Task: Find and copy every line in the records that includes the string "Defaults".

Start of Data under study

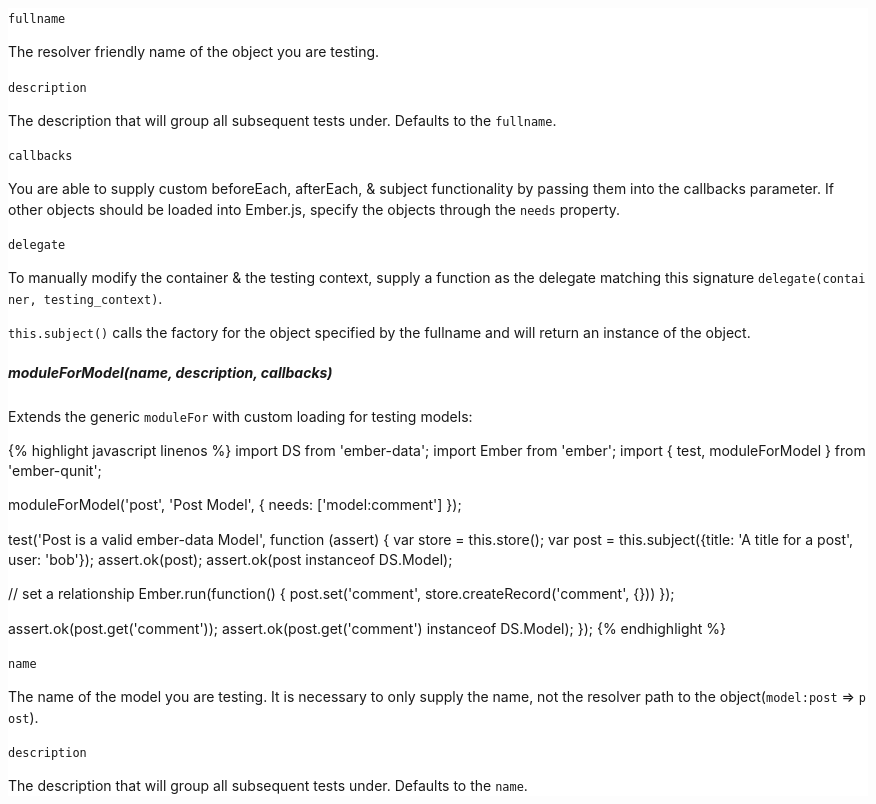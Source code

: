`fullname`

The resolver friendly name of the object you are testing.

`description`

The description that will group all subsequent tests under. Defaults to the `fullname`.

`callbacks`

You are able to supply custom beforeEach, afterEach, & subject functionality by passing them
into the callbacks parameter. If other objects should be loaded into Ember.js, specify the objects
through the `needs` property.

`delegate`

To manually modify the container & the testing context, supply a function as the delegate
matching this signature `delegate(container, testing_context)`.

`this.subject()` calls the factory for the object specified by the fullname and will return an instance of the object.

##### moduleForModel(name, description, callbacks)

Extends the generic `moduleFor` with custom loading for testing models:

{% highlight javascript linenos %}
import DS from 'ember-data';
import Ember from 'ember';
import { test, moduleForModel } from 'ember-qunit';

moduleForModel('post', 'Post Model', {
  needs: ['model:comment']
});

test('Post is a valid ember-data Model', function (assert) {
  var store = this.store();
  var post = this.subject({title: 'A title for a post', user: 'bob'});
  assert.ok(post);
  assert.ok(post instanceof DS.Model);
  
  // set a relationship
  Ember.run(function() {
    post.set('comment', store.createRecord('comment', {}))
  });
  
  assert.ok(post.get('comment'));
  assert.ok(post.get('comment') instanceof DS.Model);
});
{% endhighlight %}

`name`

The name of the model you are testing. It is necessary to only supply the name,
not the resolver path to the object(`model:post` => `post`).

`description`

The description that will group all subsequent tests under. Defaults to the `name`.
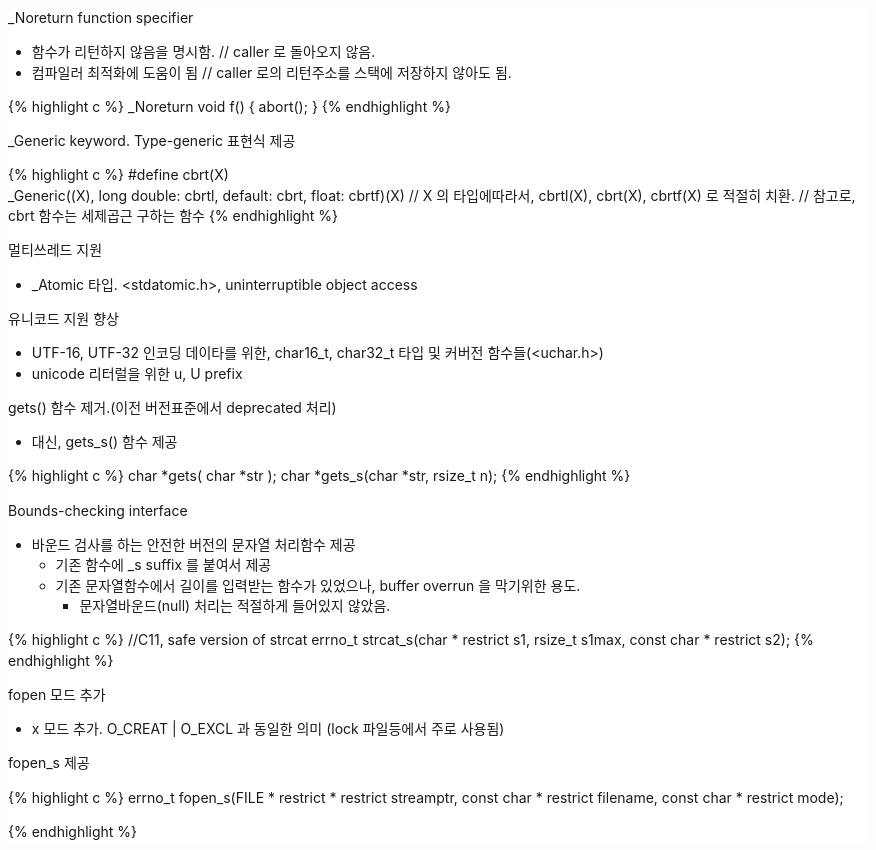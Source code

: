 _Noreturn function specifier
  * 함수가 리턴하지 않음을 명시함. // caller 로 돌아오지 않음.
  * 컴파일러 최적화에 도움이 됨 // caller 로의 리턴주소를 스택에 저장하지 않아도 됨.

{% highlight c %}
_Noreturn void f() {
  abort();
  }
{% endhighlight  %}

_Generic keyword. Type-generic 표현식 제공

{% highlight c %}
#define cbrt(X) \
  _Generic((X), long double: cbrtl, default: cbrt, float: cbrtf)(X)
// X 의 타입에따라서, cbrtl(X), cbrt(X), cbrtf(X) 로 적절히 치환.
// 참고로, cbrt 함수는 세제곱근 구하는 함수
{% endhighlight  %}

멀티쓰레드 지원

  * _Atomic 타입. <stdatomic.h>, uninterruptible object access

유니코드 지원 향상

  * UTF-16, UTF-32 인코딩 데이타를 위한, char16_t, char32_t 타입 및 커버전 함수들(<uchar.h>)
  * unicode 리터럴을 위한 u, U prefix

gets() 함수 제거.(이전 버전표준에서 deprecated 처리)

  * 대신, gets_s() 함수 제공

{% highlight c %}
char *gets( char *str );
char *gets_s(char *str, rsize_t n);
{% endhighlight  %}


Bounds-checking interface

  * 바운드 검사를 하는 안전한 버전의 문자열 처리함수 제공
    * 기존 함수에 _s suffix 를 붙여서 제공
    * 기존 문자열함수에서 길이를 입력받는 함수가 있었으나, buffer overrun 을 막기위한 용도. 
      * 문자열바운드(null) 처리는 적절하게 들어있지 않았음.

{% highlight c %}
//C11, safe version of strcat
errno_t strcat_s(char * restrict s1, 
                 rsize_t s1max, 
                 const char * restrict s2);
{% endhighlight  %}

fopen 모드 추가

  * x 모드 추가. O_CREAT \| O_EXCL 과 동일한 의미 (lock 파일등에서 주로 사용됨)

fopen_s 제공

{% highlight c %}
errno_t fopen_s(FILE * restrict * restrict streamptr, 
                const char * restrict filename, 
                const char * restrict mode);

{% endhighlight  %}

End of Data under study

Exercise solution:
The description that will group all subsequent tests under. Defaults to the `fullname`.
The description that will group all subsequent tests under. Defaults to the `name`.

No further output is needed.